ビーヲタの端くれを名乗りながら、メンバーのソロ作品に関しては
あまりきちんと聴けていない身ではありますが、
ジョージだけはオリジナルアルバム全部+バングラデシュ・コンサート、
ウィルベリーズに2度のライブツアーの音源もちゃんと(?)持っていたりします。
まぁ寡作な方だったから集めやすいってのももちろんあるんですが、
それを差し引いてもジョージの作る音楽に惚れ込んでいるわけです。

歌詞の内容に励まされたりほっとしたりすることはよくありますが、
音楽そのものに本当の意味で「癒してもらった」と思ったことが2度あります。
1度目がジョージの「All Things Must Pass」、
そして2度目がこの「慈愛の輝き」でした。名邦題だよなあ。

宗教色の強い「ATMP」と2ndの「Living In The Material World」には
確固たる信仰がある人のみが持ちえる力強さを感じました。
あえて宗教くさい言い方をすれば「魂が浄化される」みたいな感じ。
特に1stは2枚組というボリュームもあって、癒されるというより、
もう自分が丸ごと違う自分に変わらせてもらえそうな、圧倒される感覚がありました。

この「慈愛の輝き」は、高みから手を差し伸べているイメージ(個人的なものです)の
「ATMP」とはまったく違うタイプのアルバム。
すぐ隣とか真向かいで、「大丈夫だよ」「元気出しなよ」と語りかけてくれているような、
そんなアルバムです。
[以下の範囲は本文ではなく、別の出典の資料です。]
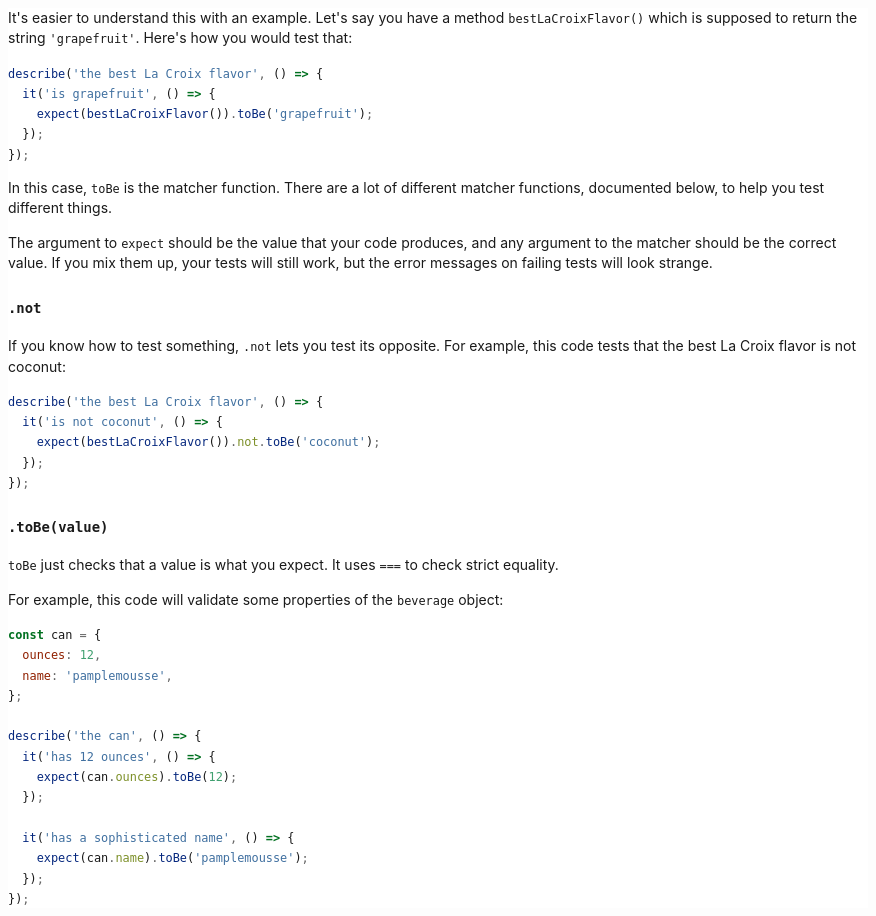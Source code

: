 It's easier to understand this with an example. Let's say you have a method `bestLaCroixFlavor()` which is supposed to return the string `'grapefruit'`.
Here's how you would test that:

```js
describe('the best La Croix flavor', () => {
  it('is grapefruit', () => {
    expect(bestLaCroixFlavor()).toBe('grapefruit');
  });
});
```

In this case, `toBe` is the matcher function. There are a lot of different matcher functions, documented below, to help you test different things.

The argument to `expect` should be the value that your code produces, and any argument to the matcher should be the correct value. If you mix them up, your tests will still work, but the error messages on failing tests will look strange.

### `.not`

If you know how to test something, `.not` lets you test its opposite. For example, this code tests that the best La Croix flavor is not coconut:

```js
describe('the best La Croix flavor', () => {
  it('is not coconut', () => {
    expect(bestLaCroixFlavor()).not.toBe('coconut');
  });
});
```

### `.toBe(value)`

`toBe` just checks that a value is what you expect. It uses `===` to check
strict equality.

For example, this code will validate some properties of the `beverage` object:

```js
const can = {
  ounces: 12,
  name: 'pamplemousse',
};

describe('the can', () => {
  it('has 12 ounces', () => {
    expect(can.ounces).toBe(12);
  });

  it('has a sophisticated name', () => {
    expect(can.name).toBe('pamplemousse');
  });
});
```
穏やかで、暖かくて、やさしい。
疲れたり凹んだりもうイヤになっちゃった時に一番すっと心に入ってきます。
本秀康さんじゃないけど無人島に持っていくならこれかもしれません。
数少ない、一生聴き続けるんだろうなと思える作品です。

全曲好きですが、あえて個々の曲に触れるならば
「Here Comes The Sun」の続編になる3、
ジョージ自身あまりにもポップな曲になってちょっと恥ずかしかったという5、
F1レーサーに捧げられた6あたりが大好きです。
さらにリマスタ版のボーナストラックの11が最高。
ジョージの声はアコギ弾き語りに映えるなーと思います。

おまけ
George Harrison 1991 - Love Comes To Everyone

これを生で聴いた幸福な人たちが羨ましすぎる。